▶ _What the exercise asks_: Each entry below is to be reproduced exactly, though any pictures it holds must be omitted.

[Records excerpted from a collection]
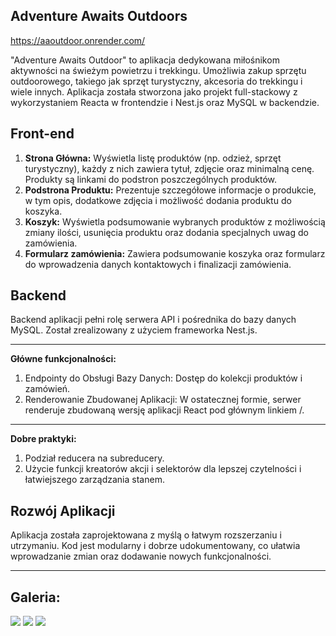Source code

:## Adventure Awaits Outdoors

https://aaoutdoor.onrender.com/

"Adventure Awaits Outdoor" to aplikacja dedykowana miłośnikom aktywności na świeżym powietrzu i trekkingu. Umożliwia zakup sprzętu outdoorowego, takiego jak sprzęt turystyczny, akcesoria do trekkingu i wiele innych. Aplikacja została stworzona jako projekt full-stackowy z wykorzystaniem Reacta w frontendzie i Nest.js oraz MySQL w backendzie.

## Front-end
1. **Strona Główna:** Wyświetla listę produktów (np. odzież, sprzęt turystyczny), każdy z nich zawiera tytuł, zdjęcie oraz minimalną cenę. Produkty są linkami do podstron poszczególnych produktów.
2. **Podstrona Produktu:** Prezentuje szczegółowe informacje o produkcie, w tym opis, dodatkowe zdjęcia i możliwość dodania produktu do koszyka.
3. **Koszyk:** Wyświetla podsumowanie wybranych produktów z możliwością zmiany ilości, usunięcia produktu oraz dodania specjalnych uwag do zamówienia.
4. **Formularz zamówienia:** Zawiera podsumowanie koszyka oraz formularz do wprowadzenia danych kontaktowych i finalizacji zamówienia.

## Backend

Backend aplikacji pełni rolę serwera API i pośrednika do bazy danych MySQL. Został zrealizowany z użyciem frameworka Nest.js.

---

**Główne funkcjonalności:**

1. Endpointy do Obsługi Bazy Danych: Dostęp do kolekcji produktów i zamówień.
2. Renderowanie Zbudowanej Aplikacji: W ostatecznej formie, serwer renderuje zbudowaną wersję aplikacji React pod głównym linkiem /.
---

**Dobre praktyki:**

1. Podział reducera na subreducery.
2. Użycie funkcji kreatorów akcji i selektorów dla lepszej czytelności i łatwiejszego zarządzania stanem.


## Rozwój Aplikacji
Aplikacja została zaprojektowana z myślą o łatwym rozszerzaniu i utrzymaniu. Kod jest modularny i dobrze udokumentowany, co ułatwia wprowadzanie zmian oraz dodawanie nowych funkcjonalności.

---

## Galeria:

<img src= "https://ibb.co/5MPFRM6">
<img src= "https://ibb.co/zJhJ1Qf">
<img src= "https://ibb.co/jhcT0gD">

▶ _Output for this task_:
Source code

:## Adventure Awaits Outdoors

https://aaoutdoor.onrender.com/

"Adventure Awaits Outdoor" to aplikacja dedykowana miłośnikom aktywności na świeżym powietrzu i trekkingu. Umożliwia zakup sprzętu outdoorowego, takiego jak sprzęt turystyczny, akcesoria do trekkingu i wiele innych. Aplikacja została stworzona jako projekt full-stackowy z wykorzystaniem Reacta w frontendzie i Nest.js oraz MySQL w backendzie.

## Front-end
1. **Strona Główna:** Wyświetla listę produktów (np. odzież, sprzęt turystyczny), każdy z nich zawiera tytuł, zdjęcie oraz minimalną cenę. Produkty są linkami do podstron poszczególnych produktów.
2. **Podstrona Produktu:** Prezentuje szczegółowe informacje o produkcie, w tym opis, dodatkowe zdjęcia i możliwość dodania produktu do koszyka.
3. **Koszyk:** Wyświetla podsumowanie wybranych produktów z możliwością zmiany ilości, usunięcia produktu oraz dodania specjalnych uwag do zamówienia.
4. **Formularz zamówienia:** Zawiera podsumowanie koszyka oraz formularz do wprowadzenia danych kontaktowych i finalizacji zamówienia.

## Backend

Backend aplikacji pełni rolę serwera API i pośrednika do bazy danych MySQL. Został zrealizowany z użyciem frameworka Nest.js.

---

**Główne funkcjonalności:**

1. Endpointy do Obsługi Bazy Danych: Dostęp do kolekcji produktów i zamówień.
2. Renderowanie Zbudowanej Aplikacji: W ostatecznej formie, serwer renderuje zbudowaną wersję aplikacji React pod głównym linkiem /.
---

**Dobre praktyki:**

1. Podział reducera na subreducery.
2. Użycie funkcji kreatorów akcji i selektorów dla lepszej czytelności i łatwiejszego zarządzania stanem.


## Rozwój Aplikacji
Aplikacja została zaprojektowana z myślą o łatwym rozszerzaniu i utrzymaniu. Kod jest modularny i dobrze udokumentowany, co ułatwia wprowadzanie zmian oraz dodawanie nowych funkcjonalności.

---

## Galeria:

<img src= "https://ibb.co/5MPFRM6">
<img src= "https://ibb.co/zJhJ1Qf">
<img src= "https://ibb.co/jhcT0gD">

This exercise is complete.